Etappe 1: Yellowknife: Glühwürmchenschwärme auf Ecstasy

Letztlich weiß ich gar nicht, warum ich mich nach Yellowknife aufmachte…Massenzwang kann es schon mal nicht gewesen sein…ich bin gefühlt der einzige auf der Straße dorthin. Es ist ein langer, beschwerlicher Weg. Und? Hat es sich gelohnt? Jo!

Wer sich als Ziel gesetzt hat, alle Seen in der Umgebung zu besuchen, braucht zumindest für die nächsten Monate kein weiteres Hobby…es sind unzählige!

Entsprechend sind auch die (Sommer-)Hobbies der Einheimischen auch eher nach Außen verlagert…Fischen, Wandern, Campen…unberührte Natur findet man problemlos.

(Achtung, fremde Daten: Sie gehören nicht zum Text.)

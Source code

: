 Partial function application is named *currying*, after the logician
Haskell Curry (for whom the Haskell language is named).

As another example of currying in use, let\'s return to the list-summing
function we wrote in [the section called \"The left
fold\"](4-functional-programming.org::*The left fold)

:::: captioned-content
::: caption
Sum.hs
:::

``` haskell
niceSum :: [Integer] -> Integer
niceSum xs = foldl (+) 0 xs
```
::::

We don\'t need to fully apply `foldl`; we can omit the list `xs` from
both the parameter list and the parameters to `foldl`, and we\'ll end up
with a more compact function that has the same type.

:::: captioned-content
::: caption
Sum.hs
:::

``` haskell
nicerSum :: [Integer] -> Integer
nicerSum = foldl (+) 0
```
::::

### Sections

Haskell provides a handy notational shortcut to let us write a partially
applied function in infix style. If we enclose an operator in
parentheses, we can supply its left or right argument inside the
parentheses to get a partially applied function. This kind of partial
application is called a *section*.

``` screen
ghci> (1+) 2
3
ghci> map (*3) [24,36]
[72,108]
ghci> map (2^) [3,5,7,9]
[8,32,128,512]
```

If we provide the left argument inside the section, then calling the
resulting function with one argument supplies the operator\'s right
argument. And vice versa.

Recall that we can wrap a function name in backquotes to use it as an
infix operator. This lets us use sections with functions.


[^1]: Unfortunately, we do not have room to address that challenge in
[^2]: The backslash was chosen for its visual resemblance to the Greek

…und dann gilt Yellowknife als selbsternannte Hauptstadt der Nordlichter…zugegeben: Kann was! Mir fehlt jedoch jegliche Referenz, um den Titel tatsächlich zu bestätigen.

Eigentlich wollte ich nur ne Stunde raus in die Dunkelheit an einen der unzähligen Seen, um dieses Naturphänomen zu beobachten…aber man vergisst die Zeit, wenn man so da liegt und in den Sternenhimmel mit Special Effects blickt. Irgendwann fallen mir fasst die Augen zu und mein Kontrollblick auf die Uhr besagt, dass es kurz vor Sonnenaufgang ist. Na, zum Glück habe ich für den nächsten Tag nicht sonderlich viel geplant…eigentlich nur mit nem Kajak durch das Hausbootviertel zu paddeln. Deshalb fahr ich noch schnell zum Hafen, um ein paar Schnappschüsse von den Nordlichtern gepaart mit etwas Kunstlicht zu machen. Leider fällt die Paddelaktion am nächsten Tag aus, da der Kajakverleih entweder von Außerirdischen entführt wurde, von Bären gefressen oder einfach keine Lust zum Arbeiten hatte.


So wandere ich durch die Stadt, um mich ein weiteres Mal darüber zu wundern, dass Menschen in die Wildnis ziehen, um dann eine „größere“ Stadt aufzubauen. Sicherlich nicht die schönste Stadt, die ich bislang gesehen habe, aber definitiv eine, in der ich mich super wohl gefühlt habe. Wäre sie nicht so weit weg, würde ich auf jeden Fall wieder kommen.